Exercise aim »
Using the records below, filter for lines that contain the string "Stage" and copy them out.

Exercise materials »

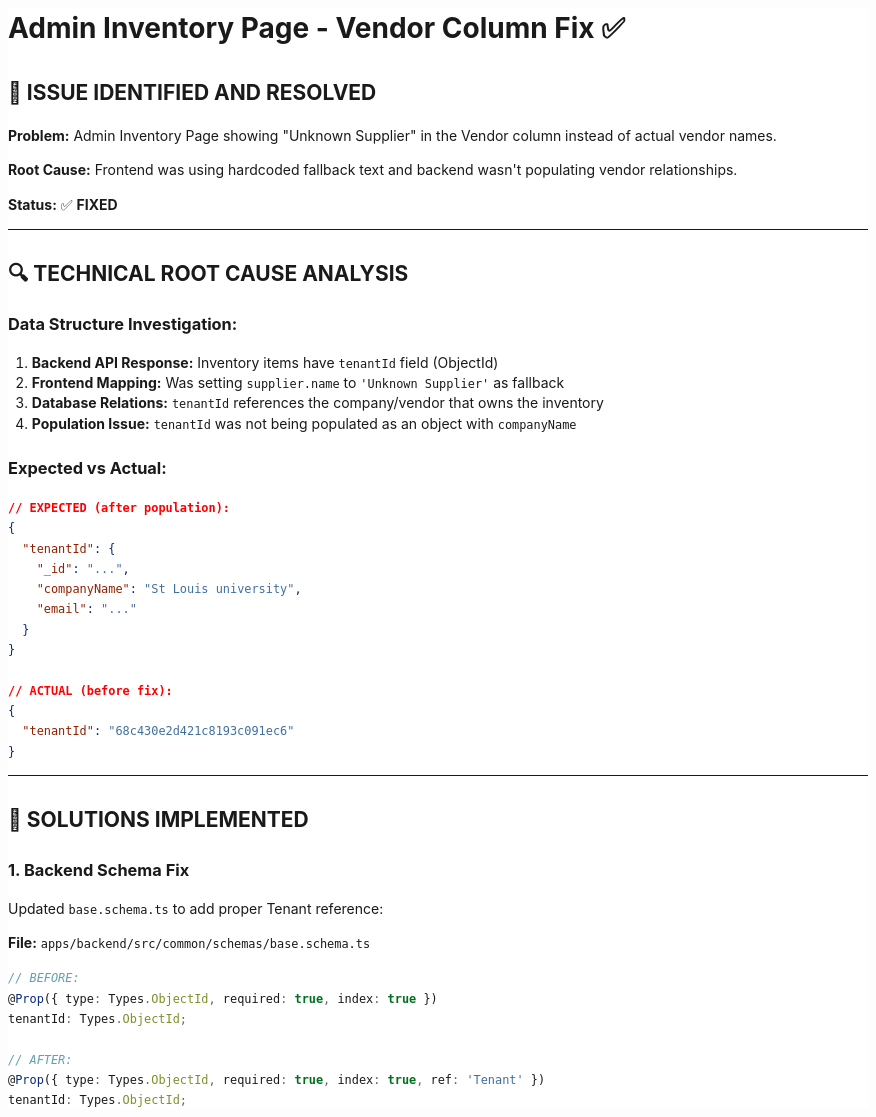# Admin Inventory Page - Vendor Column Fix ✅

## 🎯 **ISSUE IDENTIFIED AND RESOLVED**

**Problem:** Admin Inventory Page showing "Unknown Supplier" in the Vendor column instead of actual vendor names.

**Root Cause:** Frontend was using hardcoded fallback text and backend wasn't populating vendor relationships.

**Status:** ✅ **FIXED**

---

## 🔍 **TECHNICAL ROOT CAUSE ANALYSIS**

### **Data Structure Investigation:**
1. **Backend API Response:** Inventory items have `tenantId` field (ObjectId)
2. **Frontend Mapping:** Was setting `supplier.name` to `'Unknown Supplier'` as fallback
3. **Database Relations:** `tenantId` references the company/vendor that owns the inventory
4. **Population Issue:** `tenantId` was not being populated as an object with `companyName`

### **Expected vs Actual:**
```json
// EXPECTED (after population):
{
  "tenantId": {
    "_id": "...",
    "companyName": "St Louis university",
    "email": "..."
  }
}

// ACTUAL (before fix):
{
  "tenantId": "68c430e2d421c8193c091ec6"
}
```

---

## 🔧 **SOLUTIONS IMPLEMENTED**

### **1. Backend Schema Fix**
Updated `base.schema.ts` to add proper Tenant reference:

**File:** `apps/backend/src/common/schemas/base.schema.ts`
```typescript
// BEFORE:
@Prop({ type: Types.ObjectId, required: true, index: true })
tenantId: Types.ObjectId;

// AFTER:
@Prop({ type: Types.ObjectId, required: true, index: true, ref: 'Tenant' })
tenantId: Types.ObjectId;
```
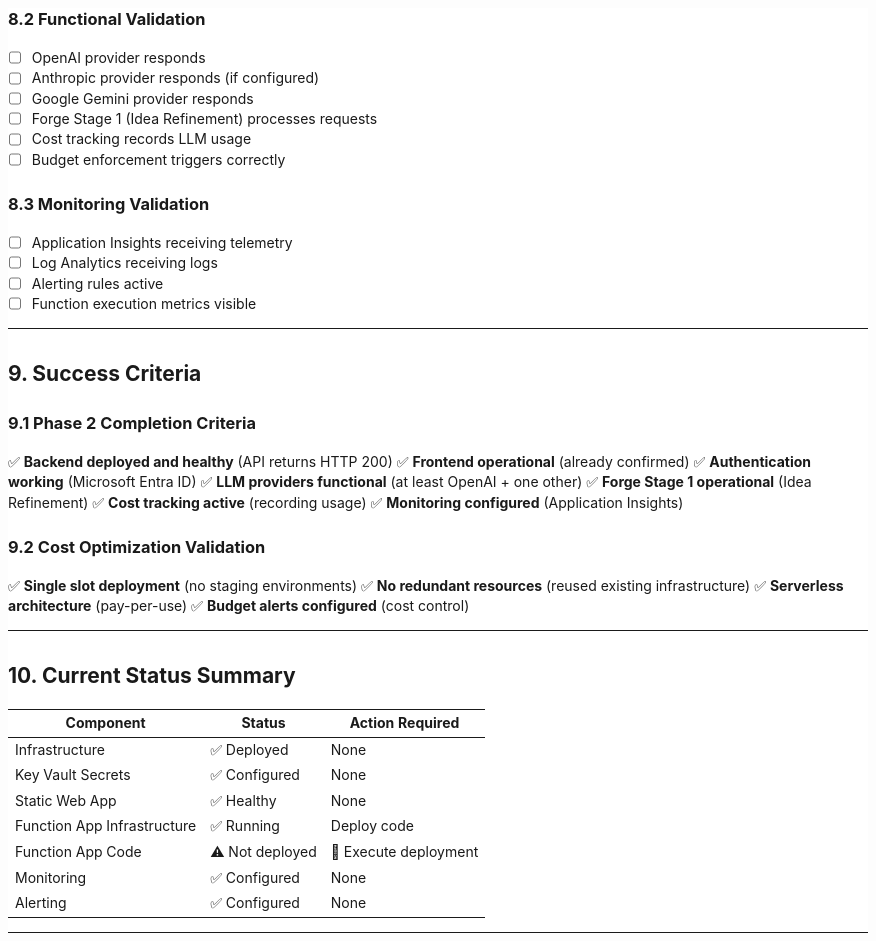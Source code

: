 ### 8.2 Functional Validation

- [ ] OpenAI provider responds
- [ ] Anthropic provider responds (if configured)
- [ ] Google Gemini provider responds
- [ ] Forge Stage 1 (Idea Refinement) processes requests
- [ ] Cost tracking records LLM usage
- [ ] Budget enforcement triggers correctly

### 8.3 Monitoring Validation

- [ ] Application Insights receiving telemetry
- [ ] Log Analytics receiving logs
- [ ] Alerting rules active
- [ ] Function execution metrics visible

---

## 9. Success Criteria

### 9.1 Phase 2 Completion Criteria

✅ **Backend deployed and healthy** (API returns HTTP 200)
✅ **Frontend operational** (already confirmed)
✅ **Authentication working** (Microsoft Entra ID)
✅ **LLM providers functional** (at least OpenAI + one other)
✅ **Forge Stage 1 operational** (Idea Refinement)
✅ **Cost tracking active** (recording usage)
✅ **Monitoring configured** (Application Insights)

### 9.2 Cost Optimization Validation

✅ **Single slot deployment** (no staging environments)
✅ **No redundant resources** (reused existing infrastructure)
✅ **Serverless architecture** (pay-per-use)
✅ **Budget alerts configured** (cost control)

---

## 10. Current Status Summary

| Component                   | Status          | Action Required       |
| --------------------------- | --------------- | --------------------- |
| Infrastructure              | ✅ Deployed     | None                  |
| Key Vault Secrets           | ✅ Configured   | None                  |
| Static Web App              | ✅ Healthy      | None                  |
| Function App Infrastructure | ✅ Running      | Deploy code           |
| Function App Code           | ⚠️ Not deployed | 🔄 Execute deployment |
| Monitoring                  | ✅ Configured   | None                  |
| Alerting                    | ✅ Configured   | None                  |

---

Reply to the task »
- [ ] Forge Stage 1 (Idea Refinement) processes requests
✅ **Forge Stage 1 operational** (Idea Refinement)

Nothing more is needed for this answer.